The next generation of tribologists faces enormous technical challenges; many of their decisions will have grave consequence for both planetary health and global economies. Facing these challenges requires specific technical knowledge coupled with a can-do, hands-on capability. Unfortunately the skills required to optimize this success are not readily available through most university engineering programs. This is in part due to a lack of understanding of tribology’s economics. There is a strong need to impart the financial benefits of the tribology field as a key motivator for the next generation of scholars and then to steer some of the best and brightest minds toward a tribology career path. Auburn University achieves this goal through its forward-thinking tribology program, which offers a minor in tribology engineering plus graduate offerings.

Global energy usage is forecasted to continue expanding and stretching the capacity of natural resources which, in turn, lead to continued environmental impacts. A measurable percentage of energy produced is lost to friction. In the Kenneth Holmberg and Ali Erdemir publication, Influence of Tribology on Global Energy Consumption, Costs and Emissions, calculations regarding the impact of friction and wear on energy consumption, economic expenditure and CO2 emissions are reviewed and framed on a global scale.

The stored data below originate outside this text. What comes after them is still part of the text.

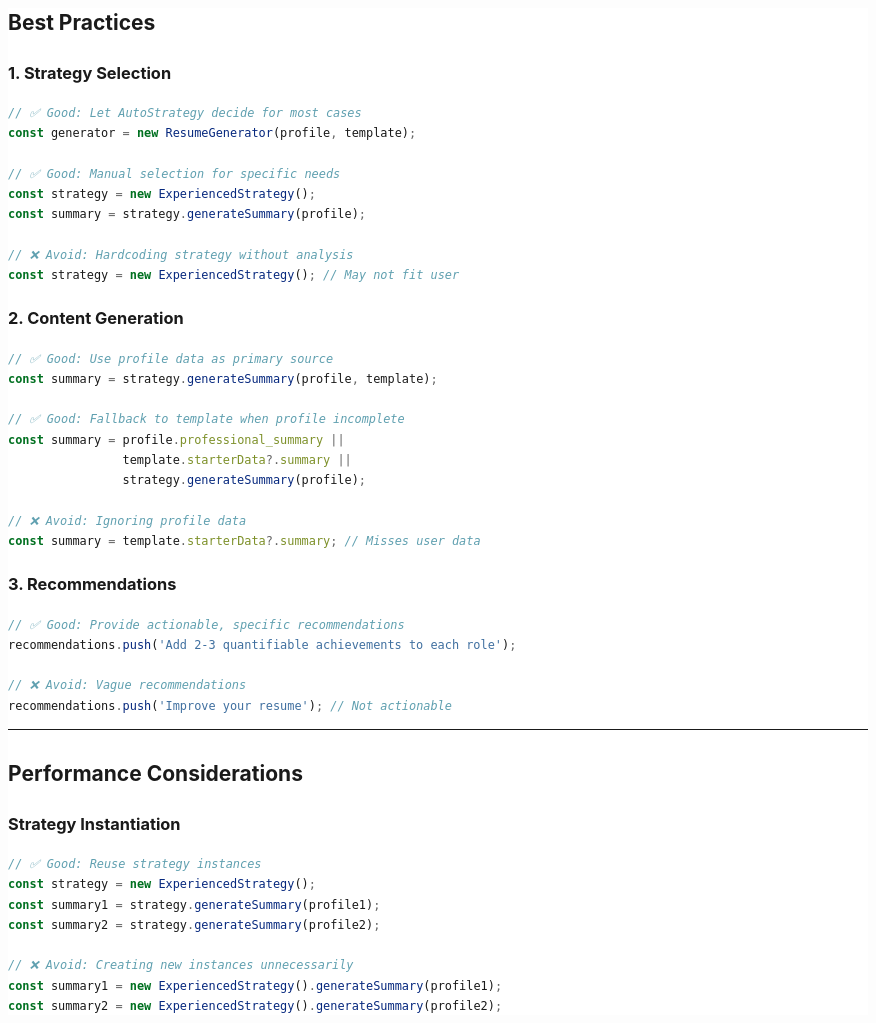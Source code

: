 
## Best Practices

### 1. Strategy Selection

```typescript
// ✅ Good: Let AutoStrategy decide for most cases
const generator = new ResumeGenerator(profile, template);

// ✅ Good: Manual selection for specific needs
const strategy = new ExperiencedStrategy();
const summary = strategy.generateSummary(profile);

// ❌ Avoid: Hardcoding strategy without analysis
const strategy = new ExperiencedStrategy(); // May not fit user
```

### 2. Content Generation

```typescript
// ✅ Good: Use profile data as primary source
const summary = strategy.generateSummary(profile, template);

// ✅ Good: Fallback to template when profile incomplete
const summary = profile.professional_summary || 
                template.starterData?.summary || 
                strategy.generateSummary(profile);

// ❌ Avoid: Ignoring profile data
const summary = template.starterData?.summary; // Misses user data
```

### 3. Recommendations

```typescript
// ✅ Good: Provide actionable, specific recommendations
recommendations.push('Add 2-3 quantifiable achievements to each role');

// ❌ Avoid: Vague recommendations
recommendations.push('Improve your resume'); // Not actionable
```

---

## Performance Considerations

### Strategy Instantiation

```typescript
// ✅ Good: Reuse strategy instances
const strategy = new ExperiencedStrategy();
const summary1 = strategy.generateSummary(profile1);
const summary2 = strategy.generateSummary(profile2);

// ❌ Avoid: Creating new instances unnecessarily
const summary1 = new ExperiencedStrategy().generateSummary(profile1);
const summary2 = new ExperiencedStrategy().generateSummary(profile2);
```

Their article includes an impact study that encompasses the four main energy consuming sections: transportation, manufacturing, power generation and residential. 

The mitigation of wear and wear-related failures continues to be a major economic concern. According to Holmberg and Erdemir, a half a century ago the UK addressed machinery breakdowns with advanced tribological ameliorations and found possible economic savings of up to 95% within a decade. The financial savings breakdown was estimated at 74% for friction reduction and 26% from improved wear protection. The wear rate reduction was ultimately considered to be more economically crucial of the two, as the wear of individual parts and components was shown to lead to more serious equipment failures. This allowed more significantly operational breakdowns that then negatively affected productivity and production cost.

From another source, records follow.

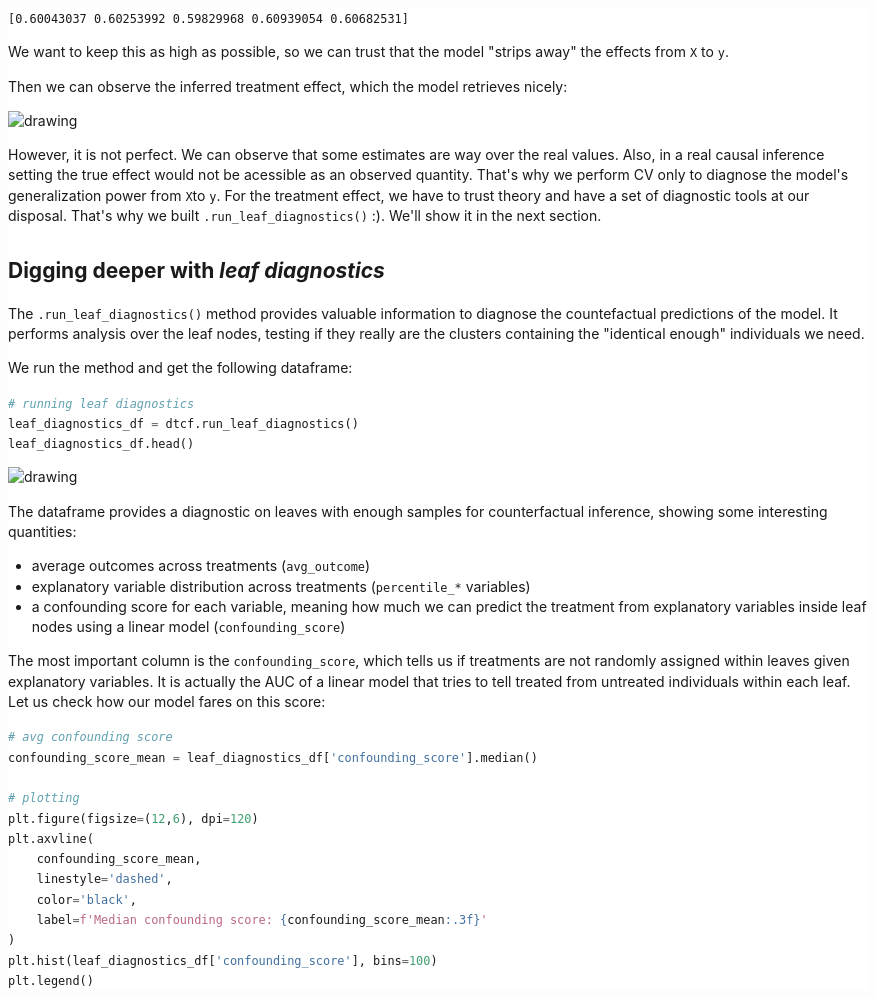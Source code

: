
 ```
[0.60043037 0.60253992 0.59829968 0.60939054 0.60682531]
```

We want to keep this as high as possible, so we can trust that the model "strips away" the effects from `X` to `y`. 

Then we can observe the inferred treatment effect, which the model retrieves nicely:

<img src="https://gdmarmerola.github.io/assets/img/validity_causal_trees/validity_causal_trees_2.png" alt="drawing"/>

However, it is not perfect. We can observe that some estimates are way over the real values. Also, in a real causal inference setting the true effect would not be acessible as an observed quantity. That's why we perform CV only to diagnose the model's generalization power from `X`to `y`. For the treatment effect, we have to trust theory and have a set of diagnostic tools at our disposal. That's why we built `.run_leaf_diagnostics()` :). We'll show it in the next section.

## Digging deeper with *leaf diagnostics*

The `.run_leaf_diagnostics()` method provides valuable information to diagnose the countefactual predictions of the model. It performs analysis over the leaf nodes, testing if they really are the clusters containing the "identical enough" individuals we need.

We run the method and get the following dataframe:

```python
# running leaf diagnostics
leaf_diagnostics_df = dtcf.run_leaf_diagnostics()
leaf_diagnostics_df.head()
```

<img src="https://gdmarmerola.github.io/assets/img/validity_causal_trees/validity_causal_trees_3.png" alt="drawing"/>

The dataframe provides a diagnostic on leaves with enough samples for counterfactual inference, showing some interesting quantities:

* average outcomes across treatments (`avg_outcome`) 
* explanatory variable distribution across treatments (`percentile_*` variables) 
* a confounding score for each variable, meaning how much we can predict the treatment from explanatory variables inside leaf nodes using a linear model (`confounding_score`)

The most important column is the `confounding_score`, which tells us if treatments are not randomly assigned within leaves given explanatory variables. It is actually the AUC of a linear model that tries to tell treated from untreated individuals within each leaf. Let us check how our model fares on this score:

```python
# avg confounding score
confounding_score_mean = leaf_diagnostics_df['confounding_score'].median()

# plotting
plt.figure(figsize=(12,6), dpi=120)
plt.axvline(
    confounding_score_mean,
    linestyle='dashed',
    color='black',
    label=f'Median confounding score: {confounding_score_mean:.3f}'
)
plt.hist(leaf_diagnostics_df['confounding_score'], bins=100)
plt.legend()
```
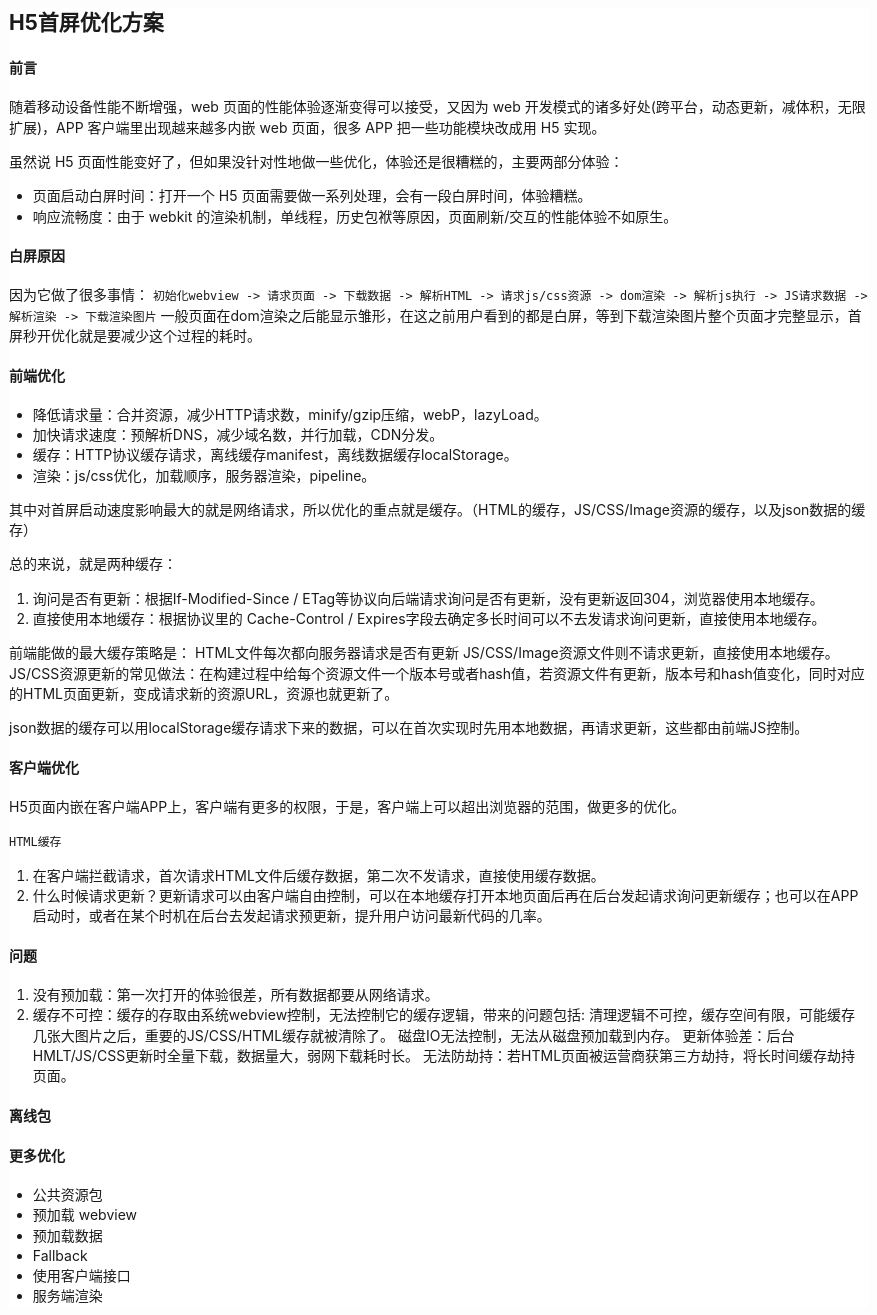 ## H5首屏优化方案
#### 前言
随着移动设备性能不断增强，web 页面的性能体验逐渐变得可以接受，又因为 web 开发模式的诸多好处(跨平台，动态更新，减体积，无限扩展)，APP 客户端里出现越来越多内嵌 web 页面，很多 APP 把一些功能模块改成用 H5 实现。

虽然说 H5 页面性能变好了，但如果没针对性地做一些优化，体验还是很糟糕的，主要两部分体验：

* 页面启动白屏时间：打开一个 H5 页面需要做一系列处理，会有一段白屏时间，体验糟糕。
* 响应流畅度：由于 webkit 的渲染机制，单线程，历史包袱等原因，页面刷新/交互的性能体验不如原生。

#### 白屏原因
因为它做了很多事情：
`初始化webview -> 请求页面 -> 下载数据 -> 解析HTML -> 请求js/css资源 -> dom渲染 -> 解析js执行 -> JS请求数据 -> 解析渲染 -> 下载渲染图片`
一般页面在dom渲染之后能显示雏形，在这之前用户看到的都是白屏，等到下载渲染图片整个页面才完整显示，首屏秒开优化就是要减少这个过程的耗时。

#### 前端优化
* 降低请求量：合并资源，减少HTTP请求数，minify/gzip压缩，webP，lazyLoad。
* 加快请求速度：预解析DNS，减少域名数，并行加载，CDN分发。
* 缓存：HTTP协议缓存请求，离线缓存manifest，离线数据缓存localStorage。
* 渲染：js/css优化，加载顺序，服务器渲染，pipeline。

其中对首屏启动速度影响最大的就是网络请求，所以优化的重点就是缓存。（HTML的缓存，JS/CSS/Image资源的缓存，以及json数据的缓存）

总的来说，就是两种缓存：
1. 询问是否有更新：根据If-Modified-Since / ETag等协议向后端请求询问是否有更新，没有更新返回304，浏览器使用本地缓存。
2. 直接使用本地缓存：根据协议里的 Cache-Control / Expires字段去确定多长时间可以不去发请求询问更新，直接使用本地缓存。

前端能做的最大缓存策略是：
HTML文件每次都向服务器请求是否有更新
JS/CSS/Image资源文件则不请求更新，直接使用本地缓存。
JS/CSS资源更新的常见做法：在构建过程中给每个资源文件一个版本号或者hash值，若资源文件有更新，版本号和hash值变化，同时对应的HTML页面更新，变成请求新的资源URL，资源也就更新了。

json数据的缓存可以用localStorage缓存请求下来的数据，可以在首次实现时先用本地数据，再请求更新，这些都由前端JS控制。

#### 客户端优化
H5页面内嵌在客户端APP上，客户端有更多的权限，于是，客户端上可以超出浏览器的范围，做更多的优化。

`HTML缓存`
1. 在客户端拦截请求，首次请求HTML文件后缓存数据，第二次不发请求，直接使用缓存数据。
2. 什么时候请求更新？更新请求可以由客户端自由控制，可以在本地缓存打开本地页面后再在后台发起请求询问更新缓存；也可以在APP启动时，或者在某个时机在后台去发起请求预更新，提升用户访问最新代码的几率。

#### 问题
1. 没有预加载：第一次打开的体验很差，所有数据都要从网络请求。
2. 缓存不可控：缓存的存取由系统webview控制，无法控制它的缓存逻辑，带来的问题包括:
    清理逻辑不可控，缓存空间有限，可能缓存几张大图片之后，重要的JS/CSS/HTML缓存就被清除了。
    磁盘IO无法控制，无法从磁盘预加载到内存。
    更新体验差：后台HMLT/JS/CSS更新时全量下载，数据量大，弱网下载耗时长。
    无法防劫持：若HTML页面被运营商获第三方劫持，将长时间缓存劫持页面。

#### 离线包

#### 更多优化
* 公共资源包
* 预加载 webview
* 预加载数据
* Fallback
* 使用客户端接口
* 服务端渲染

The effects of wear can be quite substantial and are far more opportunity rich in some industries than in others. For example, mining operations place machinery in an abrasive-rich environment. The mining section of the Holmberg and Erdemir article elucidated the fact that of the total maintenance cost, a significant portion of it was a result of costs associated with the replacement of worn parts. These costs include materials, direct maintenance labor costs and production down time. In this manner, it can be inferred that the maintenance costs in mining are driven by worn parts. This leads to an open question of significant opportunity for the tribologist to innovate and reduce the maintenance costs related to machinery wear.

Nuclear power generation can be used for another type of example as machinery is installed and used in much cleaner settings than mining. The Palo Verde Generating Station, one of the largest global producers of emission-free energy, is a large industrial facility with a mature and carefully maintained and managed design. Opportunities to further reduce its carbon footprint come through another tribological field of lubricant condition monitoring. The occurrence of wear is an artifact of machinery operation, and its effects can be monitored and then reduced or avoided by managing lubricant cleanliness to a criterion of “as clean as possible.” The capability to validate lubrication selection is another benefit of condition monitoring. The benefits of oil cleanliness and proper selection of lubricants apply not only to machinery in mining or nuclear power but to machinery in any industrial or transportation setting.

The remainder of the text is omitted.